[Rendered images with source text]
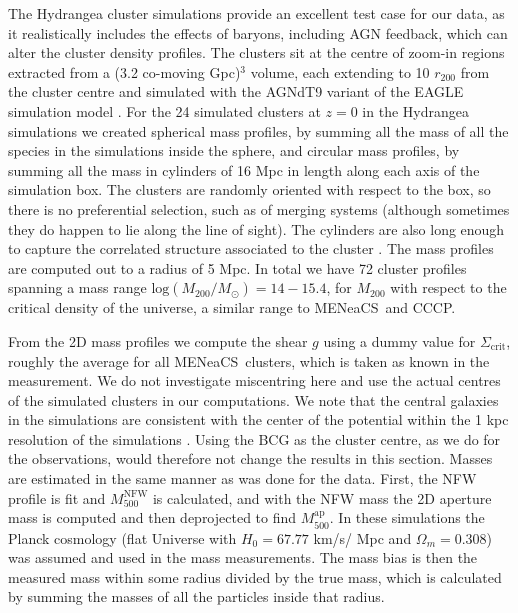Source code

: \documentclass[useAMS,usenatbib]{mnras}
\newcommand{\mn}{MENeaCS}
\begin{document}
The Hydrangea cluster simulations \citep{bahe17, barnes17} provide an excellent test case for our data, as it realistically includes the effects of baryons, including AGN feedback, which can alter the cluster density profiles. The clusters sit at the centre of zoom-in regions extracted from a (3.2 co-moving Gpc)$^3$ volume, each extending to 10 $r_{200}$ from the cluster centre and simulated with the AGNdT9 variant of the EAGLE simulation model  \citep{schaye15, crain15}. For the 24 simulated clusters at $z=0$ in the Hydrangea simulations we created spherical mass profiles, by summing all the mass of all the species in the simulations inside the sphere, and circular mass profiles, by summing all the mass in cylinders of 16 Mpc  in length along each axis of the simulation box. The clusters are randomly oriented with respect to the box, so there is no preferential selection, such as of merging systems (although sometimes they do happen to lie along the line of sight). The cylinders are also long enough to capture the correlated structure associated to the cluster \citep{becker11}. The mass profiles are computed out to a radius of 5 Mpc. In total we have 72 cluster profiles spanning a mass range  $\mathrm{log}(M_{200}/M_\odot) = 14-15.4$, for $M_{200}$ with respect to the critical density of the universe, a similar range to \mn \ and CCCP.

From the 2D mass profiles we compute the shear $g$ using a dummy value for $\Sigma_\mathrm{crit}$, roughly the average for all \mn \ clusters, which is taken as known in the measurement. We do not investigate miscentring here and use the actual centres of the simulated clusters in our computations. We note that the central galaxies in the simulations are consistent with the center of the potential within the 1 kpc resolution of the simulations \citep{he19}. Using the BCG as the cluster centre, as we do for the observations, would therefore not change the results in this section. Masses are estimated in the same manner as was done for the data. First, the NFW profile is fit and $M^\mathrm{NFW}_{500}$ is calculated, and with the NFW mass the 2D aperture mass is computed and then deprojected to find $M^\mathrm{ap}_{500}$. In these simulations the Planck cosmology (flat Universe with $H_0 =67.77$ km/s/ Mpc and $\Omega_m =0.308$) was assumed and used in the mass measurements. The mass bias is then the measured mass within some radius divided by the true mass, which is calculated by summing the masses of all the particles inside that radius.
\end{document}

---

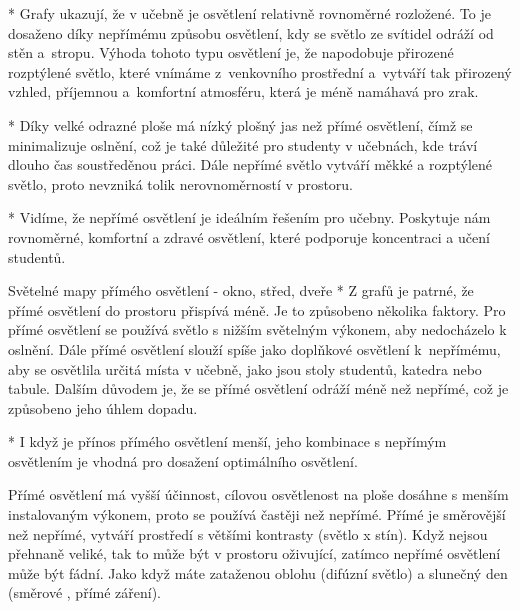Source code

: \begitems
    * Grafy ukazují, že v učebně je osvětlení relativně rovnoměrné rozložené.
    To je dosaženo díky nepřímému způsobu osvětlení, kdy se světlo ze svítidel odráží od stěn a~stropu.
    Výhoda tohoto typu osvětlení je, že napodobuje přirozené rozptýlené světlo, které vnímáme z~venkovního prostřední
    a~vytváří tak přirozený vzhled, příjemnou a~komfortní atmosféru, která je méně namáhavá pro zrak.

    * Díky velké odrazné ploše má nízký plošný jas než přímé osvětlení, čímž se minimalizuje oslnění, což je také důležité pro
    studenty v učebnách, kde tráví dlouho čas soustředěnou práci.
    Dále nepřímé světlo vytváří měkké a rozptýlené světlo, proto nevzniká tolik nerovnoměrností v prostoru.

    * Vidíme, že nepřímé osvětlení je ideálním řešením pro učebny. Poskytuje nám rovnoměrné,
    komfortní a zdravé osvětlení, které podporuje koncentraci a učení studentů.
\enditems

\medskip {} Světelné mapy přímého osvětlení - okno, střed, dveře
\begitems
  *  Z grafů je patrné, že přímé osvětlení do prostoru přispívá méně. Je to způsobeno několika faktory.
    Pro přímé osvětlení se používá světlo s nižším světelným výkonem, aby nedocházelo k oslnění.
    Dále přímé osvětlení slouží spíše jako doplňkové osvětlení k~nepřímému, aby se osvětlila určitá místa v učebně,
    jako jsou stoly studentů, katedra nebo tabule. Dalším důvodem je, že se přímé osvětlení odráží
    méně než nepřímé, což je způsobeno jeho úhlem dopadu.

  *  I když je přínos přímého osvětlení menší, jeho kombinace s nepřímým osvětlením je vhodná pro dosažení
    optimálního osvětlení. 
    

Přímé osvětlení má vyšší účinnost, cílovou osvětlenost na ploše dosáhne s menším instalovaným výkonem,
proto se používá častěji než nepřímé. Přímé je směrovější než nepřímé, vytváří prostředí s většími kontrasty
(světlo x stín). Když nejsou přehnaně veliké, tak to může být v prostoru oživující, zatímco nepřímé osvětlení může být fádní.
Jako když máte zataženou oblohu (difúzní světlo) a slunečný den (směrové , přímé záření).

--- What you will do ---
Which lines in the records above contain the string "učebně"? Copy them.

--- Response to this exercise ---
    * Grafy ukazují, že v učebně je osvětlení relativně rovnoměrné rozložené.
    Dále přímé osvětlení slouží spíše jako doplňkové osvětlení k~nepřímému, aby se osvětlila určitá místa v učebně,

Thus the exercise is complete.